Sunflower officials on Monday announced they had reached a deal with Kirkland, Wash.-based Digeo Inc. that will allow Sunflower to begin offering the Motorola Broadband Media Center to customers.
The media center will allow people to digitally record up to 60 hours of traditional television programming or up to 11 hours of high-definition programming, said Emily Mulligan, marketing manager for Sunflower Broadband.
Mulligan said the device offered many features, including one that allowed users to set recordings up to two weeks in advance. The media center also will allow users to record only new shows, while skipping reruns.
Sunflower expects to begin offering the media center sometime after the first of the year. Prices for the boxes have not been set. Sunflower is owned by The World Company, which also owns the Journal-World.
Media
Cox Enterprises to buy back cable firm’s shares
Cox Enterprises Inc. announced a $7.9 billion proposal Monday to buy the public shares of Cox Communications Inc. and take the nation’s fourth largest cable TV provider private.

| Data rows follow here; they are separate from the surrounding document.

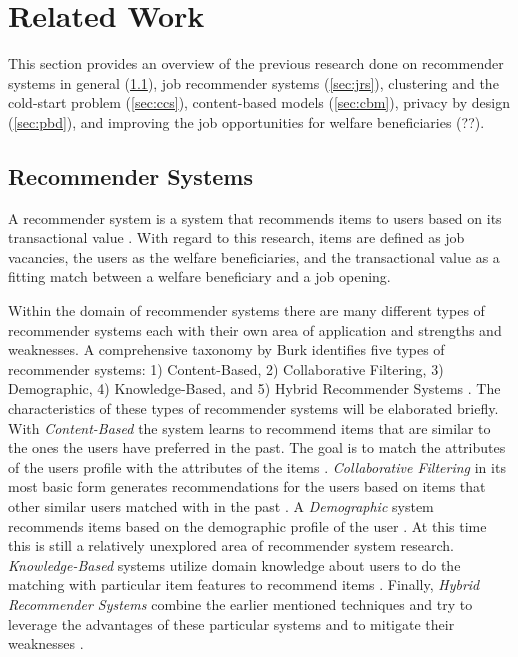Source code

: \section{Related Work}
\label{sec:rel}


This section provides an overview of the previous research done on recommender systems in general (\ref{sec:rs}), job recommender systems (\ref{sec:jrs}), clustering and the cold-start problem (\ref{sec:ccs}), content-based models (\ref{sec:cbm}), privacy by design (\ref{sec:pbd}), and improving the job opportunities for welfare beneficiaries (??).%

\subsection{Recommender Systems}
\label{sec:rs}
A recommender system is a system that recommends items to users based on its transactional value \cite{aggarwal2016recommender}. With regard to this research, items are defined as job vacancies, the users as the welfare beneficiaries, and the transactional value as a fitting match between a welfare beneficiary and a job opening.

Within the domain of recommender systems there are many different types of recommender systems each with their own area of application and strengths and weaknesses.
A comprehensive taxonomy by Burk identifies five types of recommender systems: 1) Content-Based, 2) Collaborative Filtering, 3) Demographic, 4) Knowledge-Based, and 5) Hybrid Recommender Systems \cite{Burke2007HybridSystems}.
The characteristics of these types of recommender systems will be elaborated briefly.
With \textit{Content-Based} the system learns to recommend items that are similar to the ones the users have preferred in the past. 
The goal is to match the attributes of the users profile with the attributes of the items  \cite{aggarwal2016recommender}. 
\textit{Collaborative Filtering} in its most basic form generates recommendations for the users based on items that other similar users matched with in the past \cite{Schafer2007}.
A \textit{Demographic} system recommends items based on the demographic profile of the user \cite{Bobadilla2013RecommenderSurvey}.
At this time this is still a relatively unexplored area of recommender system research. \textit{Knowledge-Based} systems utilize domain knowledge about users to do the matching with particular item features to recommend items  \cite{aggarwal2016recommender}. 
Finally, \textit{Hybrid Recommender Systems} combine the earlier mentioned techniques and try to leverage the advantages of these particular systems and to mitigate their weaknesses  \cite{aggarwal2016recommender}.

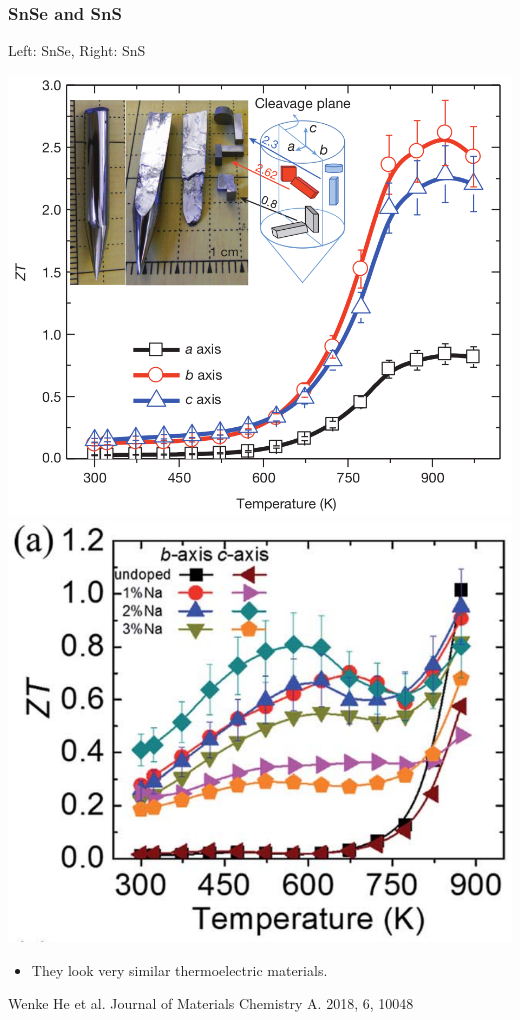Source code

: \documentclass{beamer}
\begin{document}
\begin{frame}

\frametitle{SnSe and SnS}
Left: SnSe, Right: SnS
\begin{center}
\includegraphics[width=0.49\linewidth]{Pictures/SnS/ZT-SnSe.png}
\includegraphics[width=0.49\linewidth]{Pictures/SnS/ZT-SnS.png}
\end{center}
\begin{itemize}
 \item They look very similar thermoelectric materials. 
\end{itemize}
\begin{tiny}
 Wenke He et al. Journal of Materials Chemistry A. 2018, 6, 10048
\end{tiny}

\end{frame}

\end{document}
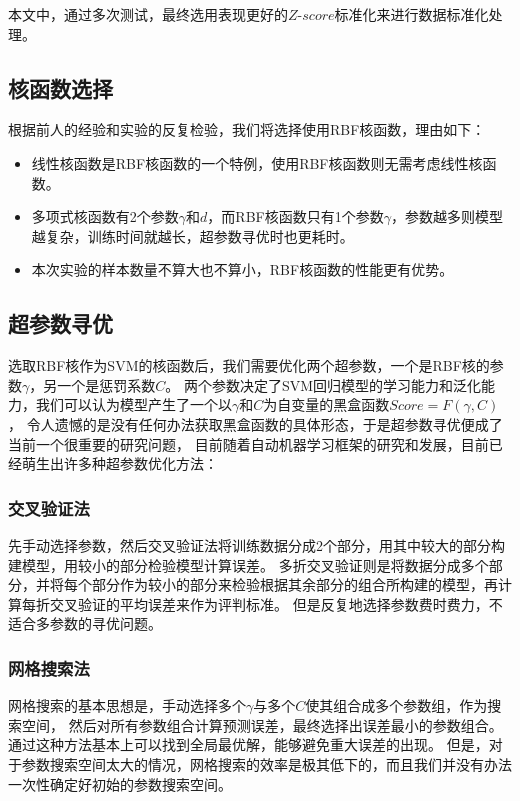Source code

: 本文中，通过多次测试，最终选用表现更好的$Z\text{-}score$标准化来进行数据标准化处理。

\subsection{核函数选择}

根据前人的经验和实验的反复检验，我们将选择使用RBF核函数，理由如下：
\begin{itemize}
    \item 线性核函数是RBF核函数的一个特例，使用RBF核函数则无需考虑线性核函数。
    \item 多项式核函数有2个参数$\gamma$和$d$，而RBF核函数只有1个参数$\gamma$，参数越多则模型越复杂，训练时间就越长，超参数寻优时也更耗时。
    \item 本次实验的样本数量不算大也不算小，RBF核函数的性能更有优势。
\end{itemize}

\subsection{超参数寻优}

选取RBF核作为SVM的核函数后，我们需要优化两个超参数，一个是RBF核的参数$\gamma$，另一个是惩罚系数$C$。
两个参数决定了SVM回归模型的学习能力和泛化能力，我们可以认为模型产生了一个以$\gamma$和$C$为自变量的黑盒函数$Score=F(\gamma,C)$，
令人遗憾的是没有任何办法获取黑盒函数的具体形态，于是超参数寻优便成了当前一个很重要的研究问题，
目前随着自动机器学习框架的研究和发展，目前已经萌生出许多种超参数优化方法：

\subsubsection{交叉验证法}

先手动选择参数，然后交叉验证法将训练数据分成2个部分，用其中较大的部分构建模型，用较小的部分检验模型计算误差。
多折交叉验证则是将数据分成多个部分，并将每个部分作为较小的部分来检验根据其余部分的组合所构建的模型，再计算每折交叉验证的平均误差来作为评判标准。
但是反复地选择参数费时费力，不适合多参数的寻优问题。

\subsubsection{网格搜索法}

网格搜索的基本思想是，手动选择多个$\gamma$与多个$C$使其组合成多个参数组，作为搜索空间，
然后对所有参数组合计算预测误差，最终选择出误差最小的参数组合。
通过这种方法基本上可以找到全局最优解，能够避免重大误差的出现。
但是，对于参数搜索空间太大的情况，网格搜索的效率是极其低下的，而且我们并没有办法一次性确定好初始的参数搜索空间。


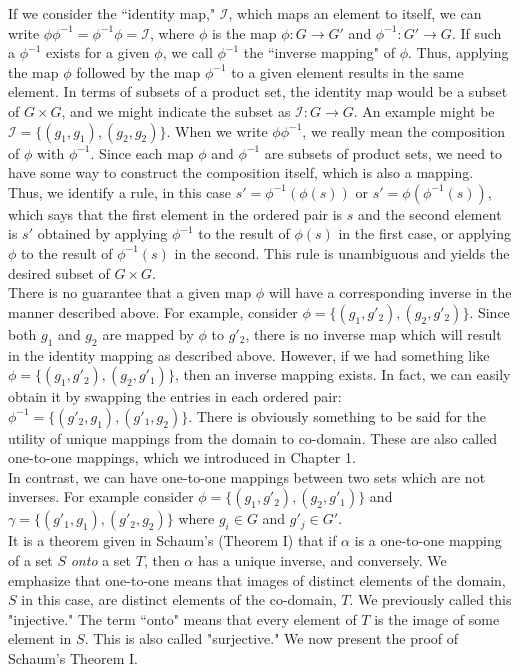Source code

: If we consider the ``identity map," $\mathcal{I}$, which maps an element to itself, we can write $\phi \phi^{-1}=\phi^{-1} \phi = \mathcal{I}$, where $\phi$ is the map $\phi: G \rightarrow G'$ and $\phi^{-1}: G' \rightarrow G$.  If such a $\phi^{-1}$ exists for a given $\phi$, we call $\phi^{-1}$ the ``inverse mapping" of $\phi$.  Thus, applying the map $\phi$ followed by the map $\phi^{-1}$ to a given element results in the same element.  In terms of subsets of a product set, the identity map would be a subset of $G \times G$, and we might indicate the subset as $\mathcal{I}: G \rightarrow G$.  An example might be $\mathcal{I}=\{(g_{1},g_{1}), (g_{2},g_{2}) \}$.  When we write $\phi \phi^{-1}$, we really mean the composition of $\phi$ with $\phi^{-1}$.  Since each map $\phi$ and $\phi^{-1}$ are subsets of product sets, we need to have some way to construct the composition itself, which is also a mapping.  Thus, we identify a rule, in this case $s'=\phi^{-1}(\phi(s))$ or $s'=\phi(\phi^{-1}(s))$, which says that the first element in the ordered pair is $s$ and the second element is $s'$ obtained by applying $\phi^{-1}$ to the result of $\phi(s)$ in the first case, or applying $\phi$ to the result of $\phi^{-1}(s)$ in the second.  This rule is unambiguous and yields the desired subset of $G \times G$.\\

There is no guarantee that a given map $\phi$ will have a corresponding inverse in the manner described above.  For example, consider $\phi=\{(g_{1}, g'_{2}), (g_{2}, g'_{2}) \}$.  Since both $g_{1}$ and $g_{2}$ are mapped by $\phi$ to $g'_{2}$, there is no inverse map which will result in the identity mapping as described above.  However, if we had something like  $\phi=\{(g_{1}, g'_{2}), (g_{2}, g'_{1}) \}$, then an inverse mapping exists.  In fact, we can easily obtain it by swapping the entries in each ordered pair:  $\phi^{-1}=\{(g'_{2}, g_{1} ), (g'_{1}, g_{2} ) \}$.  There is obviously something to be said for the utility of unique mappings from the domain to co-domain.  These are also called one-to-one mappings, which we introduced in Chapter 1.\\

In contrast, we can have one-to-one mappings between two sets which are not inverses.  For example consider  $\phi=\{(g_{1}, g'_{2}), (g_{2}, g'_{1}) \}$ and $\gamma = \{(g'_{1}, g_{1}), (g'_{2}, g_{2}) \}$ where $g_{i} \in G$ and $g'_{j} \in G'$.\\  

It is a theorem given in Schaum's (Theorem I) that if $\alpha$ is a one-to-one mapping of a set $S$ \textit{onto} a set $T$, then $\alpha$ has a unique inverse, and conversely.  We emphasize that one-to-one means that images of distinct elements of the domain, $S$ in this case, are distinct elements of the co-domain, $T$.  We previously called this "injective."  The term ``onto" means that every element of $T$ is the image of some element in $S$.  This is also called "surjective."  We now present the proof of Schaum's Theorem I.\\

Cox Enterprises, a private company that owns newspapers and telecommunications services, already owns 62 percent of Atlanta-based Cox Communications.
Under the deal, Cox Enterprises would purchase the remaining 38 percent and make Cox Communications a subsidiary. Under the proposal, Cox Enterprises would pay $32 a share to take control of the cable provider — 16 percent higher than the $27.58 at which Cox Communications’ stock closed on Friday. News of the deal sent Cox’s shares soaring Monday. They closed at $33.16.
Lawsuit
Kodak faces allegations of racial discrimination
A lawsuit claims Eastman Kodak Co. — lauded as a top company for minorities — unfairly distributed raises to women and black workers and required them to waive their right to sue as a condition of receiving pay raises and promotions.
According to the federal discrimination lawsuit filed Friday, Rochester, N.Y.-based Eastman Kodak was more concerned about protecting itself from employee lawsuits than helping about 2,000 workers when it handed out about $13 million in raises to blacks and women in 1999.
Executives received the pay increases after an internal study found blacks and women had been underpaid for years. But the lawsuit claims that the way Kodak went about giving the money reflected a pattern of bias and inequality toward blacks.
Eastman Kodak officials declined to comment directly on the lawsuit but said the company was committed to fairness.
Earnings
Procter & Gamble profits rise in fourth quarter
Procter & Gamble Co. reported Monday that its earnings soared 44 percent in its fourth fiscal quarter with growth in its beauty and health care businesses pushing its full-year sales past $50 billion for the first time.
The huge consumer products company said it earned $1.37 billion, or 50 cents per share, up from $955 million, or 34 cents per share in the same period a year ago.